(Task to carry out):
Using the entries below, copy out all lines where "https" is found.

(Provided data):

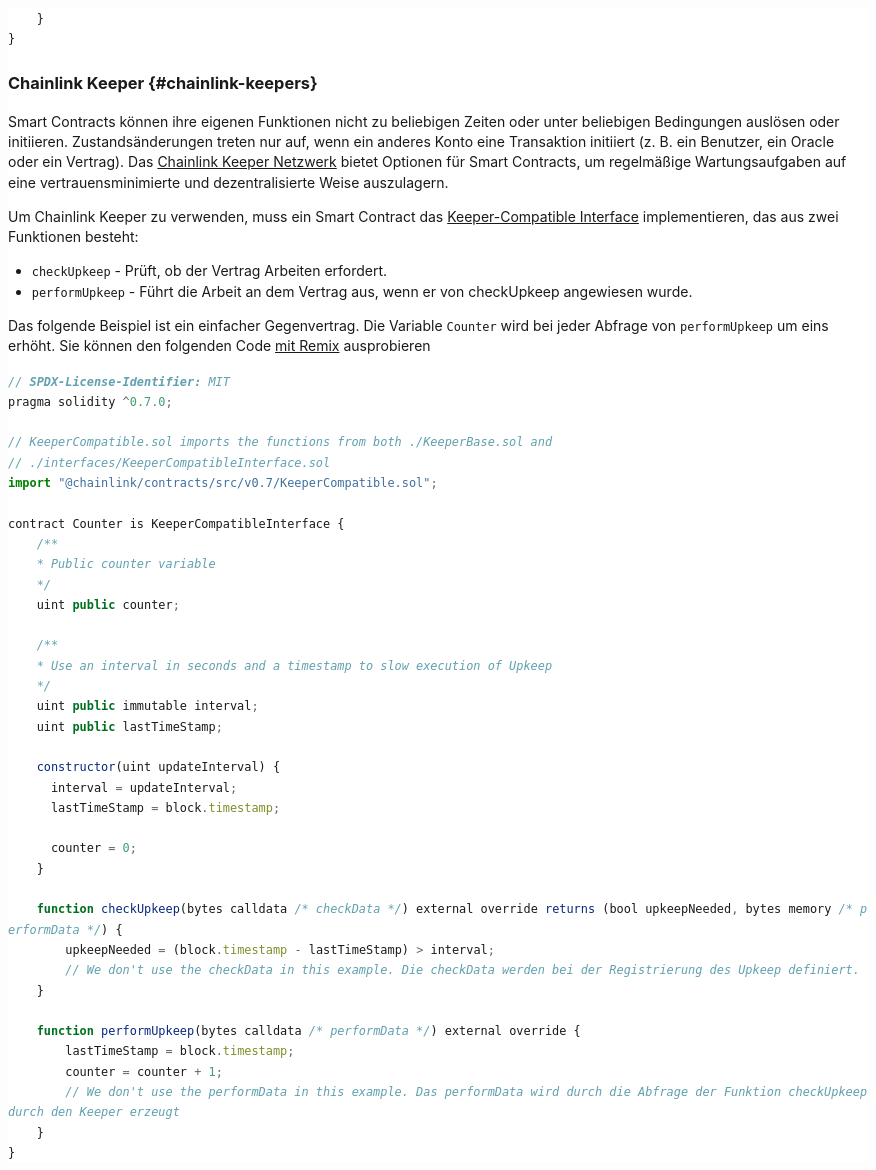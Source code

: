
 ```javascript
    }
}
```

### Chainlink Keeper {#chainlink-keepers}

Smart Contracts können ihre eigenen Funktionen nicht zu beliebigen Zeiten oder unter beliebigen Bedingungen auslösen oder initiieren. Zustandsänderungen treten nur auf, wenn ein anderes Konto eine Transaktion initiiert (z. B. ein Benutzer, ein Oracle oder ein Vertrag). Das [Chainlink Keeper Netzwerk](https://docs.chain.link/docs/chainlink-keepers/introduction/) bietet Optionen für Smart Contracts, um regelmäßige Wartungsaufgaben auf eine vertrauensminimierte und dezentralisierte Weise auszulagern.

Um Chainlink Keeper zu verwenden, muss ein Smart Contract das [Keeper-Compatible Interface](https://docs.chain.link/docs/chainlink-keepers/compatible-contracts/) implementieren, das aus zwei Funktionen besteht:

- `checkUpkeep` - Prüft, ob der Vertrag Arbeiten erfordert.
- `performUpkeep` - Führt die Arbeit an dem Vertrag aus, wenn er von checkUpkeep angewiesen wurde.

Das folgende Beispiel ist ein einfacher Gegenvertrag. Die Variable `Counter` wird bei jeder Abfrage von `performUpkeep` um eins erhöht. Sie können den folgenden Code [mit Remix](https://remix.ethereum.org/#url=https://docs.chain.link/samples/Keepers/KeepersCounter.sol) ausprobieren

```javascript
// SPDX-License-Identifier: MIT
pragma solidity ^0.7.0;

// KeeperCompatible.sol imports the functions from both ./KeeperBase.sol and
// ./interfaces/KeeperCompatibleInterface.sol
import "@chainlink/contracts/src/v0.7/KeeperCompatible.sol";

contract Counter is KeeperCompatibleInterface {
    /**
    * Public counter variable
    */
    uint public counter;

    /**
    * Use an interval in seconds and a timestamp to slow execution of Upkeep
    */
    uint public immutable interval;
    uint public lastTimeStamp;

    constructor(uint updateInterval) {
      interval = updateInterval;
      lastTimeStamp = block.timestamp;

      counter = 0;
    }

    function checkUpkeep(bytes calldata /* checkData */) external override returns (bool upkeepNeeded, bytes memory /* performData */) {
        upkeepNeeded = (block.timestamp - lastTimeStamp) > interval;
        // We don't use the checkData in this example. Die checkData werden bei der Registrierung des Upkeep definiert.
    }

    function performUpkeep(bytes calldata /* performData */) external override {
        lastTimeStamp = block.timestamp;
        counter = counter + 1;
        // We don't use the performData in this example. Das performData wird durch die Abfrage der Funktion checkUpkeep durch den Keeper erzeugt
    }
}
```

(Written response):
Smart Contracts können ihre eigenen Funktionen nicht zu beliebigen Zeiten oder unter beliebigen Bedingungen auslösen oder initiieren. Zustandsänderungen treten nur auf, wenn ein anderes Konto eine Transaktion initiiert (z. B. ein Benutzer, ein Oracle oder ein Vertrag). Das [Chainlink Keeper Netzwerk](https://docs.chain.link/docs/chainlink-keepers/introduction/) bietet Optionen für Smart Contracts, um regelmäßige Wartungsaufgaben auf eine vertrauensminimierte und dezentralisierte Weise auszulagern.
Um Chainlink Keeper zu verwenden, muss ein Smart Contract das [Keeper-Compatible Interface](https://docs.chain.link/docs/chainlink-keepers/compatible-contracts/) implementieren, das aus zwei Funktionen besteht:
Das folgende Beispiel ist ein einfacher Gegenvertrag. Die Variable `Counter` wird bei jeder Abfrage von `performUpkeep` um eins erhöht. Sie können den folgenden Code [mit Remix](https://remix.ethereum.org/#url=https://docs.chain.link/samples/Keepers/KeepersCounter.sol) ausprobieren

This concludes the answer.